• [YOUR ASSIGNMENT]:
Gather each line in the entries that includes the string "adding".

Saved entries
%%

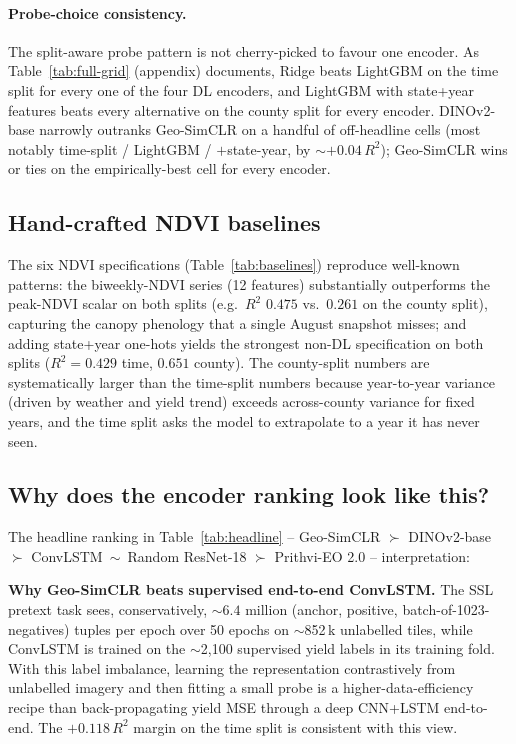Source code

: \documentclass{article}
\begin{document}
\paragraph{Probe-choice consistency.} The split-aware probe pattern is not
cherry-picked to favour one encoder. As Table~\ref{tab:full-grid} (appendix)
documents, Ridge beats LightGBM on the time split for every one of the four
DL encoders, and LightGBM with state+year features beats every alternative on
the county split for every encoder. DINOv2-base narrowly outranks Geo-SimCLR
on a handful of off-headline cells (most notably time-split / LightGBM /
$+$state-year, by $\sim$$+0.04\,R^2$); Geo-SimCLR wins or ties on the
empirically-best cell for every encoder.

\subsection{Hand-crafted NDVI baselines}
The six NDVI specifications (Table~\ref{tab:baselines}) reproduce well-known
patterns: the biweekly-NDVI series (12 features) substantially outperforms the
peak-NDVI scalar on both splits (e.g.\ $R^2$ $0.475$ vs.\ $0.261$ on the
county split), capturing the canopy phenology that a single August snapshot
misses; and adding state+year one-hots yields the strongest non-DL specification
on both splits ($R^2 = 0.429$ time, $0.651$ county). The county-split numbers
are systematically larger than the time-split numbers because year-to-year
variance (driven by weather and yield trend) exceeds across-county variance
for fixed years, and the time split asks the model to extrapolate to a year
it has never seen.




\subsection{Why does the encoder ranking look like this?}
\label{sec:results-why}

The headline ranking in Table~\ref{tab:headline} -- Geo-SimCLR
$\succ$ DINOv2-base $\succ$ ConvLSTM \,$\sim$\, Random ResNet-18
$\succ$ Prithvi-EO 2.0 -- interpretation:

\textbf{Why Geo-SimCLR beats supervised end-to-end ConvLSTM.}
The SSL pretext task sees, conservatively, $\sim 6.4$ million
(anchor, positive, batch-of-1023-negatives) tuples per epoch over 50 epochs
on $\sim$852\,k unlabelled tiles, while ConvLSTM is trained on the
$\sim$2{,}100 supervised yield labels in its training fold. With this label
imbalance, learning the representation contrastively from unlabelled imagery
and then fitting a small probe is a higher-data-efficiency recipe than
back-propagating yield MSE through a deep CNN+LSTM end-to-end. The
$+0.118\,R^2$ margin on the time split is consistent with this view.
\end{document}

%%
%%

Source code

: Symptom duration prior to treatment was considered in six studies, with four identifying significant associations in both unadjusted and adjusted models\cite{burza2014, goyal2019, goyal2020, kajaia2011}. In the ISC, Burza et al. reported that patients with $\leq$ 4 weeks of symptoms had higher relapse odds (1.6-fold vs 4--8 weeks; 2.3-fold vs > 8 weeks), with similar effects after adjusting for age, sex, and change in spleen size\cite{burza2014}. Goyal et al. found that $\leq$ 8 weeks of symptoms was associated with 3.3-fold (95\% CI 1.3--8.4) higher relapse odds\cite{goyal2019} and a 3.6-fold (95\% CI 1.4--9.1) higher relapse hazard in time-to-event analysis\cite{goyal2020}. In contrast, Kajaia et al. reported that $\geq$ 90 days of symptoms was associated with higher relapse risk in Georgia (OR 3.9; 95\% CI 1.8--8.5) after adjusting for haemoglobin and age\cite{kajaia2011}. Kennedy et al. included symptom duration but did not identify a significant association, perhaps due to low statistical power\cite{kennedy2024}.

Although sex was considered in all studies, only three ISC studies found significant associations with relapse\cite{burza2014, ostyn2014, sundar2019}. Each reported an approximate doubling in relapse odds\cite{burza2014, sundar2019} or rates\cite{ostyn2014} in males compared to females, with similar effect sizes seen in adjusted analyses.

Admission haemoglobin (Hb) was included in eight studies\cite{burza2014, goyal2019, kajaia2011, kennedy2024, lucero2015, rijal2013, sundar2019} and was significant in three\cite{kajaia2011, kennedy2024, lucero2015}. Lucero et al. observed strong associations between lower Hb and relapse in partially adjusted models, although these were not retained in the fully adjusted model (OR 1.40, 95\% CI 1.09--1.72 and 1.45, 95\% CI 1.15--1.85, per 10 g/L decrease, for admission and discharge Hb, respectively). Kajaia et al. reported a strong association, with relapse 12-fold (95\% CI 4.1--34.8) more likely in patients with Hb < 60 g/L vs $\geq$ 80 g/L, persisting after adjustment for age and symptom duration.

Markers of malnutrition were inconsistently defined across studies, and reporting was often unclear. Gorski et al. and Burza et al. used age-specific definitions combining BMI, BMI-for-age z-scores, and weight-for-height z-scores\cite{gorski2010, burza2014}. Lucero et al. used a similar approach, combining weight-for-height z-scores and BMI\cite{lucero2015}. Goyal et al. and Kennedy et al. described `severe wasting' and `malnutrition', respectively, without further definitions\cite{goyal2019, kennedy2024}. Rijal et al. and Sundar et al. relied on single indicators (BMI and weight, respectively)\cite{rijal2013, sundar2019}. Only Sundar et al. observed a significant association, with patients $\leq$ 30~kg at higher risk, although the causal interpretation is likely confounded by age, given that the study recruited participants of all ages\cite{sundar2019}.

%%
%%

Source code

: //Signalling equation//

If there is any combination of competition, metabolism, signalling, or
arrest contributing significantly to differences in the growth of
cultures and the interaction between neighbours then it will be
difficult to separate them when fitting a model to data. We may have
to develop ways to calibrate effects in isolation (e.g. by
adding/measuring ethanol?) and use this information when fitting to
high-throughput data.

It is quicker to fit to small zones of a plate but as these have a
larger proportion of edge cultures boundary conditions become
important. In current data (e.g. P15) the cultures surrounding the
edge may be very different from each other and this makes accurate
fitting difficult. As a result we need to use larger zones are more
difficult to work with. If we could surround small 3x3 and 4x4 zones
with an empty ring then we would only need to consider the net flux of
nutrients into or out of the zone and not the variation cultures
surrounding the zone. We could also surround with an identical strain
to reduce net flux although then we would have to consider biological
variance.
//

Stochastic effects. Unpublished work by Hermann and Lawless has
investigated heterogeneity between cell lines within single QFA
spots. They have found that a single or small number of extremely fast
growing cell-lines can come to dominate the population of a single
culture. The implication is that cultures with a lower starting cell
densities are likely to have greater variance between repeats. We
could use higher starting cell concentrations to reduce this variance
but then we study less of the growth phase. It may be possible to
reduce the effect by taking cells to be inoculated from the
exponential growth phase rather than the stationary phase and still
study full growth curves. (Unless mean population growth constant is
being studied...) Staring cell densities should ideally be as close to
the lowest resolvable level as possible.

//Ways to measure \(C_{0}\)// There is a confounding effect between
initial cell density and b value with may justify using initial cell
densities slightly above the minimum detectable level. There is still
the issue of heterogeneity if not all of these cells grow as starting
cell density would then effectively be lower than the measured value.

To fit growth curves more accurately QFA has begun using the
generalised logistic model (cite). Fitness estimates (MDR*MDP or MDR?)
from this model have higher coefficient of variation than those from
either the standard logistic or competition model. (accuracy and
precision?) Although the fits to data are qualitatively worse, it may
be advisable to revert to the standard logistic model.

%%

• [RESPONSE]:
misses; and adding state+year one-hots yields the strongest non-DL specification
adding/measuring ethanol?) and use this information when fitting to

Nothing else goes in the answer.